**What you should do**. Scan the records below for the line containing "might be elided" and the line containing "##### ZirconThreadState". Copy both, plus every line between, exactly.

**Data for this task**.
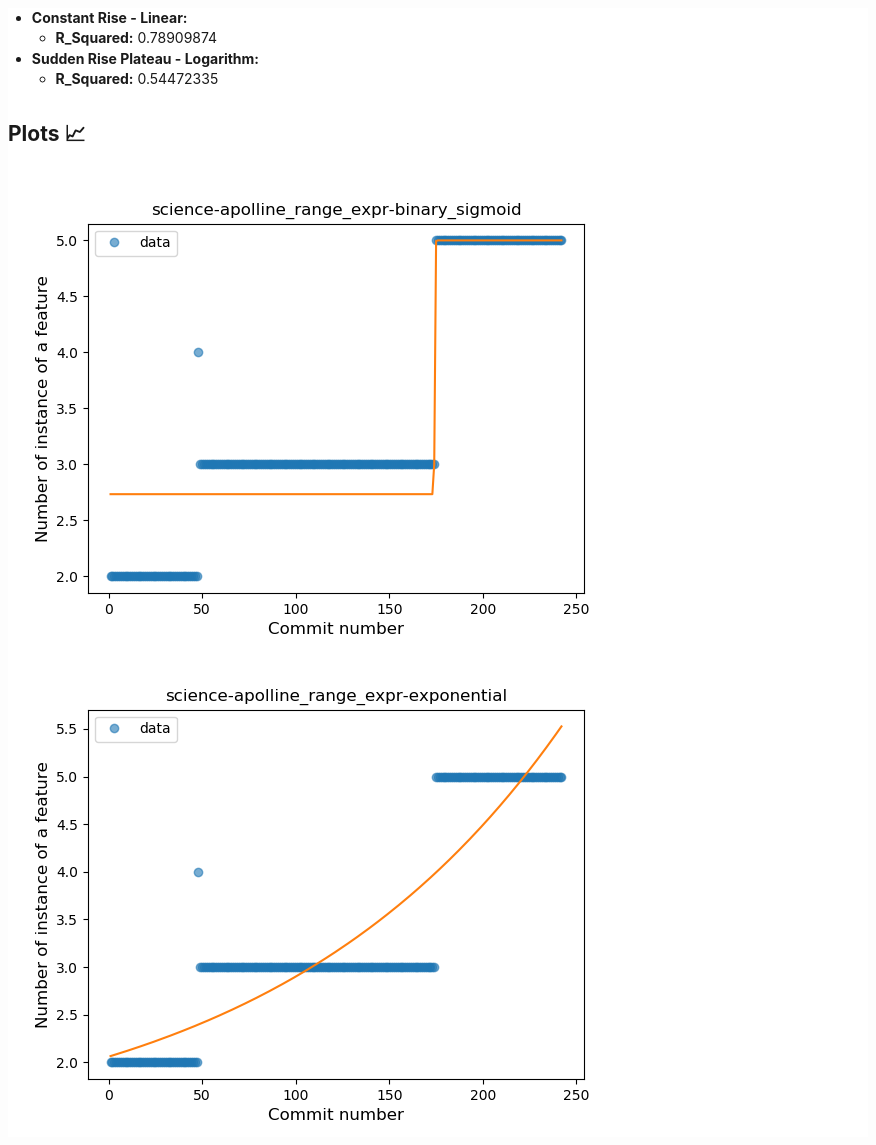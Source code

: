 * **Constant Rise - Linear:** ![equation](http://latex.codecogs.com/svg.latex?0.013836x%20&plus;%201.690786)
    * **R_Squared:** 0.78909874
* **Sudden Rise Plateau - Logarithm:** ![equation](http://latex.codecogs.com/svg.latex?1.051299%5Clog_%7B4.041563%7D%28x%29%20&plus;%200.0)
    * **R_Squared:** 0.54472335

**Plots** :chart_with_upwards_trend:
-----

![science-apolline T9](../plots/science-apolline_range_expr_T9.png)
![science-apolline T4](../plots/science-apolline_range_expr_T4.png)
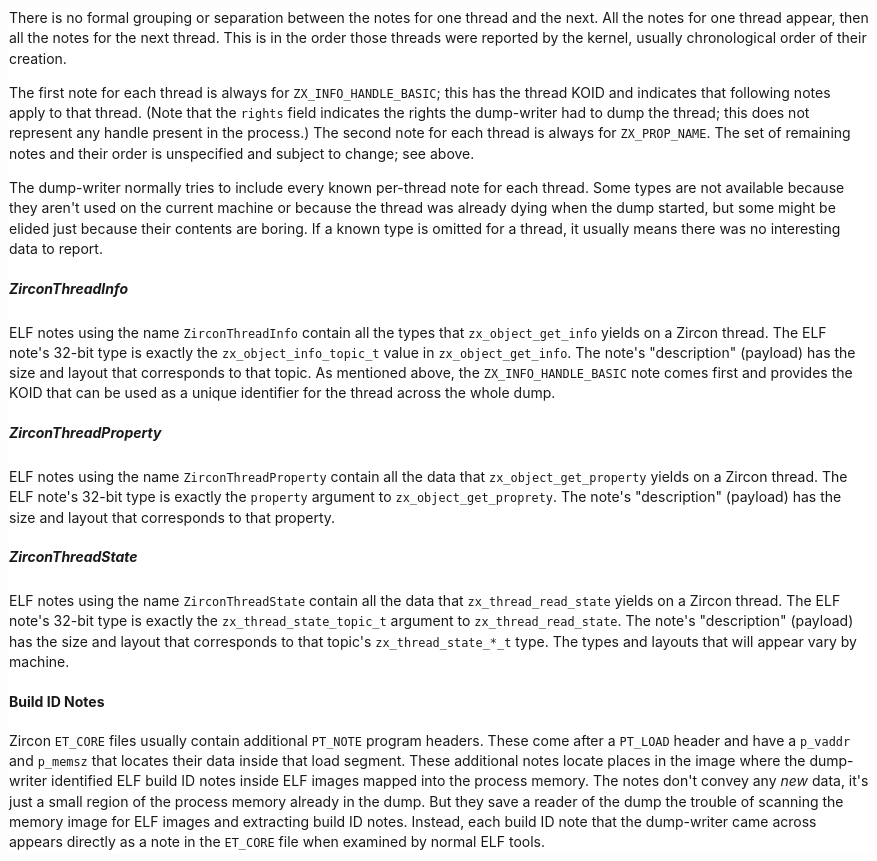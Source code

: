 There is no formal grouping or separation between the notes for one thread and
the next.  All the notes for one thread appear, then all the notes for the next
thread.  This is in the order those threads were reported by the kernel,
usually chronological order of their creation.

The first note for each thread is always for `ZX_INFO_HANDLE_BASIC`; this has
the thread KOID and indicates that following notes apply to that thread.  (Note
that the `rights` field indicates the rights the dump-writer had to dump the
thread; this does not represent any handle present in the process.)  The second
note for each thread is always for `ZX_PROP_NAME`.  The set of remaining notes
and their order is unspecified and subject to change; see above.

The dump-writer normally tries to include every known per-thread note for each
thread.  Some types are not available because they aren't used on the current
machine or because the thread was already dying when the dump started, but some
might be elided just because their contents are boring.  If a known type is
omitted for a thread, it usually means there was no interesting data to report.

##### ZirconThreadInfo

ELF notes using the name `ZirconThreadInfo` contain all the types that
`zx_object_get_info` yields on a Zircon thread.  The ELF note's 32-bit type is
exactly the `zx_object_info_topic_t` value in `zx_object_get_info`.  The note's
"description" (payload) has the size and layout that corresponds to that topic.
As mentioned above, the `ZX_INFO_HANDLE_BASIC` note comes first and provides
the KOID that can be used as a unique identifier for the thread across the
whole dump.

##### ZirconThreadProperty

ELF notes using the name `ZirconThreadProperty` contain all the data that
`zx_object_get_property` yields on a Zircon thread.  The ELF note's 32-bit type
is exactly the `property` argument to `zx_object_get_proprety`.  The note's
"description" (payload) has the size and layout that corresponds to that
property.

##### ZirconThreadState

ELF notes using the name `ZirconThreadState` contain all the data that
`zx_thread_read_state` yields on a Zircon thread.  The ELF note's 32-bit type
is exactly the `zx_thread_state_topic_t` argument to `zx_thread_read_state`.
The note's "description" (payload) has the size and layout that corresponds to
that topic's `zx_thread_state_*_t` type.  The types and layouts that will
appear vary by machine.

#### Build ID Notes

Zircon `ET_CORE` files usually contain additional `PT_NOTE` program headers.
These come after a `PT_LOAD` header and have a `p_vaddr` and `p_memsz` that
locates their data inside that load segment.  These additional notes locate
places in the image where the dump-writer identified ELF build ID notes inside
ELF images mapped into the process memory.  The notes don't convey any _new_
data, it's just a small region of the process memory already in the dump.  But
they save a reader of the dump the trouble of scanning the memory image for
ELF images and extracting build ID notes.  Instead, each build ID note that
the dump-writer came across appears directly as a note in the `ET_CORE` file
when examined by normal ELF tools.
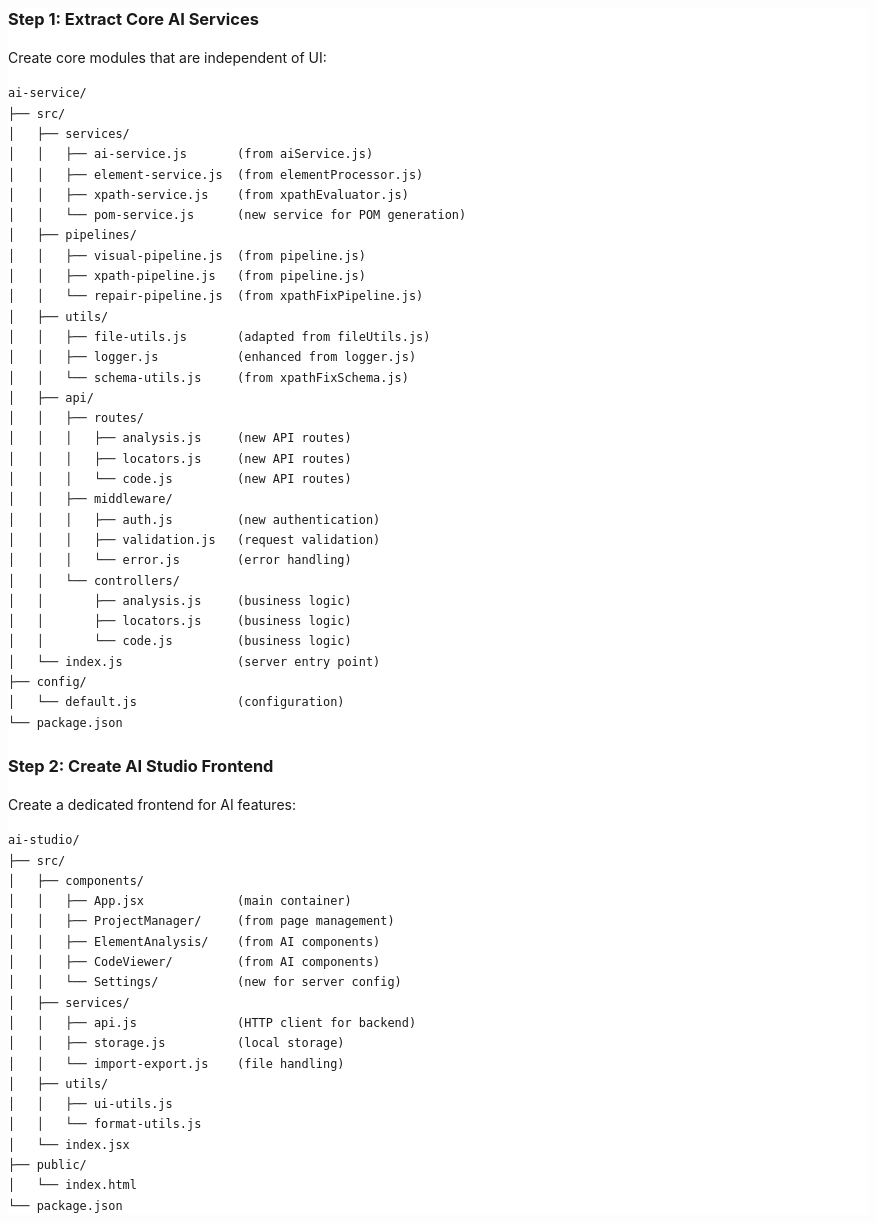 ### Step 1: Extract Core AI Services

Create core modules that are independent of UI:

```
ai-service/
├── src/
│   ├── services/
│   │   ├── ai-service.js       (from aiService.js)
│   │   ├── element-service.js  (from elementProcessor.js)
│   │   ├── xpath-service.js    (from xpathEvaluator.js)
│   │   └── pom-service.js      (new service for POM generation)
│   ├── pipelines/
│   │   ├── visual-pipeline.js  (from pipeline.js)
│   │   ├── xpath-pipeline.js   (from pipeline.js)
│   │   └── repair-pipeline.js  (from xpathFixPipeline.js)
│   ├── utils/
│   │   ├── file-utils.js       (adapted from fileUtils.js)
│   │   ├── logger.js           (enhanced from logger.js)
│   │   └── schema-utils.js     (from xpathFixSchema.js)
│   ├── api/
│   │   ├── routes/
│   │   │   ├── analysis.js     (new API routes)
│   │   │   ├── locators.js     (new API routes)
│   │   │   └── code.js         (new API routes)
│   │   ├── middleware/
│   │   │   ├── auth.js         (new authentication)
│   │   │   ├── validation.js   (request validation)
│   │   │   └── error.js        (error handling)
│   │   └── controllers/
│   │       ├── analysis.js     (business logic)
│   │       ├── locators.js     (business logic)
│   │       └── code.js         (business logic)
│   └── index.js                (server entry point)
├── config/
│   └── default.js              (configuration)
└── package.json
```

### Step 2: Create AI Studio Frontend

Create a dedicated frontend for AI features:

```
ai-studio/
├── src/
│   ├── components/
│   │   ├── App.jsx             (main container)
│   │   ├── ProjectManager/     (from page management)
│   │   ├── ElementAnalysis/    (from AI components)
│   │   ├── CodeViewer/         (from AI components)
│   │   └── Settings/           (new for server config)
│   ├── services/
│   │   ├── api.js              (HTTP client for backend)
│   │   ├── storage.js          (local storage)
│   │   └── import-export.js    (file handling)
│   ├── utils/
│   │   ├── ui-utils.js
│   │   └── format-utils.js
│   └── index.jsx
├── public/
│   └── index.html
└── package.json
```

**Finished task**.
might be elided just because their contents are boring.  If a known type is
omitted for a thread, it usually means there was no interesting data to report.

##### ZirconThreadInfo

ELF notes using the name `ZirconThreadInfo` contain all the types that
`zx_object_get_info` yields on a Zircon thread.  The ELF note's 32-bit type is
exactly the `zx_object_info_topic_t` value in `zx_object_get_info`.  The note's
"description" (payload) has the size and layout that corresponds to that topic.
As mentioned above, the `ZX_INFO_HANDLE_BASIC` note comes first and provides
the KOID that can be used as a unique identifier for the thread across the
whole dump.

##### ZirconThreadProperty

ELF notes using the name `ZirconThreadProperty` contain all the data that
`zx_object_get_property` yields on a Zircon thread.  The ELF note's 32-bit type
is exactly the `property` argument to `zx_object_get_proprety`.  The note's
"description" (payload) has the size and layout that corresponds to that
property.

##### ZirconThreadState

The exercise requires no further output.